On the evening of that day the husband and wife had an interview together in the library, which, unfortunately, was as unsatisfactory as Lady Milborough’s visit. The cause of the failure of them all lay probably in this, that there was no decided point which, if conceded, would have brought about a reconciliation. Trevelyan asked for general submission, which he regarded as his right, and which in the existing circumstances he thought it necessary to claim, and though Mrs Trevelyan did not refuse to be submissive she would make no promise on the subject. But the truth was that each desired that the other should acknowledge a fault, and that neither of them would make that acknowledgment. Emily Trevelyan felt acutely that she had been ill-used, not only by her husband’s suspicion, but by the manner in which he had talked of his suspicion to others, to Lady Milborough and the cook, and she was quite convinced that she was right herself, because he had been so vacillating in his conduct about Colonel Osborne. But Trevelyan was equally sure that justice was on his side. Emily must have known his real wishes about Colonel Osborne; but when she had found that he had rescinded his verbal orders about the admission of the man to the house, which he had done to save himself and her from slander and gossip, she had taken advantage of this and had thrown herself more entirely than ever into the intimacy of which he disapproved!

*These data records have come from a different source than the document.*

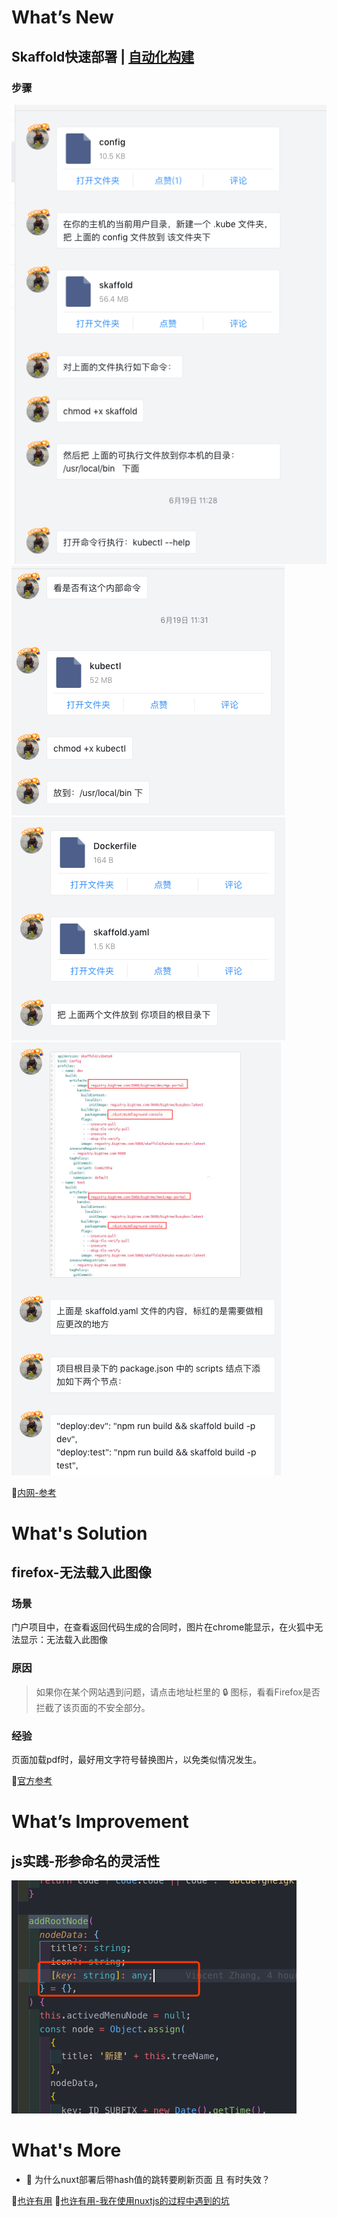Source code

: # What’s New

## Skaffold快速部署 | [自动化构建]()

### 步骤

![pic1](/image/201906191.png)
![pic2](/image/201906192.png)
![pic3](/image/201906193.png)
![pic4](/image/201906194.png)

💬[内网-参考](http://confluence.bigtree.com/pages/viewpage.action?pageId=20482230)

# What's Solution

## firefox-无法载入此图像

### 场景

门户项目中，在查看返回代码生成的合同时，图片在chrome能显示，在火狐中无法显示：无法载入此图像

### 原因

> 如果你在某个网站遇到问题，请点击地址栏里的 🔒 图标，看看Firefox是否拦截了该页面的不安全部分。

### 经验

页面加载pdf时，最好用文字符号替换图片，以免类似情况发生。

💬[官方参考](https://support.mozilla.org/zh-CN/kb/%E6%97%A0%E6%B3%95%E6%98%BE%E7%A4%BA%E5%9B%BE%E7%89%87%E6%88%96%E5%8A%A8%E7%94%BB)

# What’s Improvement

## js实践-形参命名的灵活性

![pic5](/image/201906195.png)

# What's More

- 🤔 为什么nuxt部署后带hash值的跳转要刷新页面 且 有时失效？
  
💬[也许有用](https://toor.co/blog/nuxtjs-smooth-scrolling-with-hash-links/)
💬[也许有用-我在使用nuxtjs的过程中遇到的坑](http://notes.jimliang.com/2017/%E6%88%91%E5%9C%A8%E4%BD%BF%E7%94%A8nuxtjs%E7%9A%84%E8%BF%87%E7%A8%8B%E4%B8%AD%E9%81%87%E5%88%B0%E7%9A%84%E5%9D%91/)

When they met, each was so sore that no approach to terms was made by them.
‘If I am to be treated in that way, I would rather not live with you,’ said the wife. ‘It is impossible to live with a husband who is jealous.’
‘All I ask of you is that you shall promise me to have no further communication with this man.’
‘I will make no promise that implies my own disgrace.’
‘Then we must part; and if that be so, this house will be given up. You may live where you please in the country, not in London; but I shall take steps that Colonel Osborne does not see you.’
‘I will not remain in the room with you to be insulted thus,’ said Mrs Trevelyan. And she did not remain, but left the chamber, slamming the door after her as she went.
‘It will be better that she should go,’ said Trevelyan, when he found himself alone. And so it came to pass that that blessing of a rich marriage, which had as it were fallen upon them at the Mandarins from out of heaven, had become, after an interval of but two short years, anything but an unmixed blessing.